Z rad praktycznych: świetna komunikacja autobusowa, taxi zamówione przez to B&B droższe niż zwykłe. Nie polecam brania taksówki. Autobusy tanie, jeżdżą praktycznie non stop i wszędzie. Warto googlać połączenia.
Wady: To nie jest hotel! To zwykłe B&B! I to ze śniadaniem poza obiektem.

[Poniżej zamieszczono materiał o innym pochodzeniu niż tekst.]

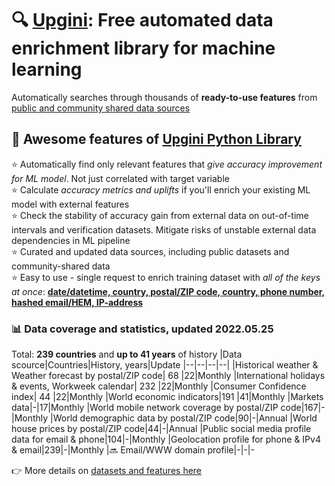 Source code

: <!-- # 🔍 [Upgini](https://upgini.com): Low-code Feature search and enrichment library for machine learning  
Automatically searches through thousands of **ready-to-use features** from [public and community shared data sources](https://upgini.com/#data_sources)  
and enriches your training dataset with relevant external features -->
# 🔍 [Upgini](https://upgini.com): Free automated data enrichment library for machine learning  
Automatically searches through thousands of **ready-to-use features** from [public and community shared data sources](https://upgini.com/#data_sources)

## 🚀 Awesome features of [Upgini Python Library](https://github.com/upgini/upgini)
⭐️ Automatically find only relevant features that *give accuracy improvement for ML model*. Not just correlated with target variable   
⭐️ Calculate *accuracy metrics and uplifts* if you'll enrich your existing ML model with external features   
⭐️ Check the stability of accuracy gain from external data on out-of-time intervals and verification datasets. Mitigate risks of unstable external data dependencies in ML pipeline   
⭐️ Curated and updated data sources, including public datasets and community-shared data  
⭐️ Easy to use - single request to enrich training dataset with *all of the keys at once*: [**date/datetime, country, postal/ZIP code, country, phone number, hashed email/HEM, IP-address**](#-search-key-types-we-support-more-to-come)   

### 📊 Data coverage and statistics, updated 2022.05.25
Total: **239 countries** and **up to 41 years** of history
|Data scource|Countries|History, years|Update
|--|--|--|--|
|Historical weather & Weather forecast by postal/ZIP code| 68 |22|Monthly
|International holidays & events, Workweek calendar| 232 |22|Monthly
|Consumer Confidence index| 44 |22|Monthly
|World economic indicators|191 |41|Monthly
|Markets data|-|17|Monthly
|World mobile network coverage by postal/ZIP code|167|-|Monthly
|World demographic data by postal/ZIP code|90|-|Annual
|World house prices by postal/ZIP code|44|-|Annual
|Public social media profile data for email & phone|104|-|Monthly
|Geolocation profile for phone & IPv4 & email|239|-|Monthly
|🔜 Email/WWW domain profile|-|-|-

👉 More details on [datasets and features here](https://upgini.com/#data_sources)
 

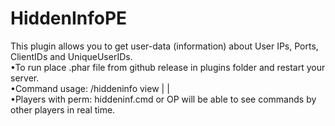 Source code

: # HiddenInfoPE 
This plugin allows you to get user-data (information) about User IPs, Ports, ClientIDs and UniqueUserIDs.
<br>
•To run place .phar file from github release in plugins folder and restart your server.
<br>
•Command usage: /hiddeninfo view <player> | <credits> | <item>
<br>
•Players with perm: hiddeninf.cmd or OP will be able to see commands by other players in real time.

Hałas. Twarde łóżko. Mały, ciasny pokój z jeszcze mniejszą (prawie homeopatyczną łazienką 90x180 - tyle to prawie powinna być normatywna kabina ubikacji). Obiekt reklamowany jest jako butikowy. No, cóż... Łazienka istna Castorama sprzed 20 lat: umywalka góra 30 cm, prysznic max 70 cm po łuku. Żeby się wytrzeć trzeba było wyjść (bokiem) z łazienki. Jedna biedna półeczka i 2 marne wieszaki na 4 ręczniki (2 wiszą na zaworach). Same ręczniki sprane, widać, że lata świetności mają już dawno za sobą. Prysznic z brązowo-żółtymi "uszczelkami" nie robił ani dobrego, ani czystego wrażania. Mydło pod prysznicem koszmarnie wysuszające, nawet smarowanie balsamem nie pomagało. Zasłony w oknie dla ozdoby zamiast zaciemniających. Strome schody na piętra. Owszem jest winda, ale jeździ tylko na półpiętra. W nocy rozwył się alarm pożarowy (ok 5 rano) - nie ma do kogo zadzwonić, nie wiadomo co robić. Lokatorzy obchodzili kolejno pokoje i sprawdzali czy gdzieś się nie pali, pomieszczeń zamkniętych nie dało się sprawdzić, więc nie wiadomo: ewakuować się czy nie? Telefon głuchy, nikt w nocy nie odbiera, ponieważ nie ma tam recepcji, ani żadnej obsługi poza panią sprzątającą w dzień.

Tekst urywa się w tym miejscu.